Collected data:
__________________________________________________

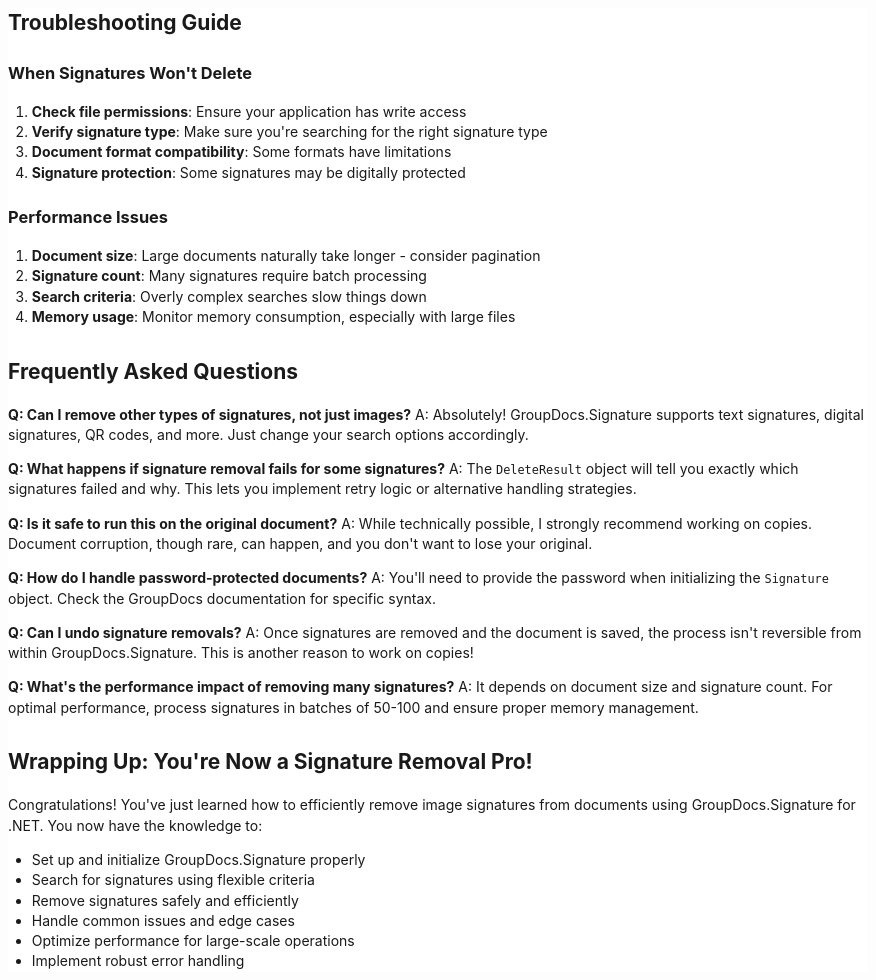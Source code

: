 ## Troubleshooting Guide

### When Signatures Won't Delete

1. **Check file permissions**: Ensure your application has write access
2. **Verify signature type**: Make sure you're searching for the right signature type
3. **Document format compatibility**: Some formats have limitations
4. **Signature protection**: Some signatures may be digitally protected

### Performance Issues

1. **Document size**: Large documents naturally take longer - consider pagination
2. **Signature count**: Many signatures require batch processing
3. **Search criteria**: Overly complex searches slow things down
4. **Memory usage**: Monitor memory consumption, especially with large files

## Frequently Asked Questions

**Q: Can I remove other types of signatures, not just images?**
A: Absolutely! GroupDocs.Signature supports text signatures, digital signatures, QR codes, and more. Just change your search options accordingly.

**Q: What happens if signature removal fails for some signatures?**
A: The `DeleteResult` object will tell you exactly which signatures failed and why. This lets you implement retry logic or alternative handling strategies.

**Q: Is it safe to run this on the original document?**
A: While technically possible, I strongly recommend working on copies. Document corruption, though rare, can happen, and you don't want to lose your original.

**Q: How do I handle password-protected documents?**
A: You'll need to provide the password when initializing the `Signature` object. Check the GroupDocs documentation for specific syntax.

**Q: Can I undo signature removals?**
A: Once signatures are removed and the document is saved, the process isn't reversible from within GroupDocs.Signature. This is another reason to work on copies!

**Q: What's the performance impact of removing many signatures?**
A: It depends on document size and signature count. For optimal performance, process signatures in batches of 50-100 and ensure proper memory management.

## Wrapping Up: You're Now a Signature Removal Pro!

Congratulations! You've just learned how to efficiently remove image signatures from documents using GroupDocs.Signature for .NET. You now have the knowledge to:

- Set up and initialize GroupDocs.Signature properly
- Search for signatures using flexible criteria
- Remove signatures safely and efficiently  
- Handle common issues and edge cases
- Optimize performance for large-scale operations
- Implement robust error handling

__________________________________________________

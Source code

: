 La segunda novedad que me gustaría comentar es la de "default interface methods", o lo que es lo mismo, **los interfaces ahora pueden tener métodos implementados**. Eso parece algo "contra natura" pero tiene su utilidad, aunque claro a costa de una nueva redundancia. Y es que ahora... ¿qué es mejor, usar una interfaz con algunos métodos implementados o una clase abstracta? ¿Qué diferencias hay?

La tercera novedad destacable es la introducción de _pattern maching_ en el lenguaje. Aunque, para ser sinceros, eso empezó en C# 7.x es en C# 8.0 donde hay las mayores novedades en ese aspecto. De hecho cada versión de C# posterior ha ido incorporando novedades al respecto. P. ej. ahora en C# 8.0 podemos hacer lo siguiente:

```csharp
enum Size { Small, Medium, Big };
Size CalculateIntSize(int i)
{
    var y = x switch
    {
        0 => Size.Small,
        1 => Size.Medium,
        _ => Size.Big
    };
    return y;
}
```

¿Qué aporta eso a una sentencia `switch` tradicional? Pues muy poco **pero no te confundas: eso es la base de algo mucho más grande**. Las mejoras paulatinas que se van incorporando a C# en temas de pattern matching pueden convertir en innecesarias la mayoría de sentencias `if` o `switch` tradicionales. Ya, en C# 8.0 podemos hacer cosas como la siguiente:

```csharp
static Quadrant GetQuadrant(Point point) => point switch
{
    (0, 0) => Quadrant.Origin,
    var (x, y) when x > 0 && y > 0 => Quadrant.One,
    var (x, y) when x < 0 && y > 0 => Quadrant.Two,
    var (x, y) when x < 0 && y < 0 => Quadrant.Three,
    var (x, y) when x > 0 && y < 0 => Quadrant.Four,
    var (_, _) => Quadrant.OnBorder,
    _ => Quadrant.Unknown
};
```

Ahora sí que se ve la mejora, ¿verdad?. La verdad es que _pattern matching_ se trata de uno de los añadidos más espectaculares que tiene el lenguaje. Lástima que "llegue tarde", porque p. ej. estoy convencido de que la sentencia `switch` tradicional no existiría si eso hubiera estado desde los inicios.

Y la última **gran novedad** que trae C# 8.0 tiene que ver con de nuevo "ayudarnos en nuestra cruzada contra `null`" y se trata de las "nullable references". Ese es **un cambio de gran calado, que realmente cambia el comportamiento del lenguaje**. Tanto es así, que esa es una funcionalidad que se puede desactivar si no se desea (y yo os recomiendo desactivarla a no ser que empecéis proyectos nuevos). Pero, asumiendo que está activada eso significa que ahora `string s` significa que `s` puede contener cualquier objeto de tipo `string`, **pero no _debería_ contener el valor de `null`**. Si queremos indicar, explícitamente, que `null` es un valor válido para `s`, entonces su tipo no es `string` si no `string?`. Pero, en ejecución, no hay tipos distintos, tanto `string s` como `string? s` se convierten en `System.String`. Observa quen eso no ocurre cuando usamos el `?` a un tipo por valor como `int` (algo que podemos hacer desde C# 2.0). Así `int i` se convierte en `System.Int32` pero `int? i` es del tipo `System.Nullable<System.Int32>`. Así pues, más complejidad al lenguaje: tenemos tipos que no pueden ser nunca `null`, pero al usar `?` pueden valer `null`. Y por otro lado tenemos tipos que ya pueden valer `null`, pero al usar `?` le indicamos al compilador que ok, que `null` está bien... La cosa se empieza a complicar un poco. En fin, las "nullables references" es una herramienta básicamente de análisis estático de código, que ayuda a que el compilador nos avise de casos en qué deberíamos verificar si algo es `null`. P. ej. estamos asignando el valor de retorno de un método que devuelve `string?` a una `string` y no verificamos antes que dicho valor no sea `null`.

__________________________________________________

# Task to carry out:
Retype only the stretch of lines above starting at the one with "3. **Search criteria**: Overly" and stopping at the one with "not just images?**", exactly as written, with both kept.

# Finished exercise:
3. **Search criteria**: Overly complex searches slow things down
4. **Memory usage**: Monitor memory consumption, especially with large files

## Frequently Asked Questions

**Q: Can I remove other types of signatures, not just images?**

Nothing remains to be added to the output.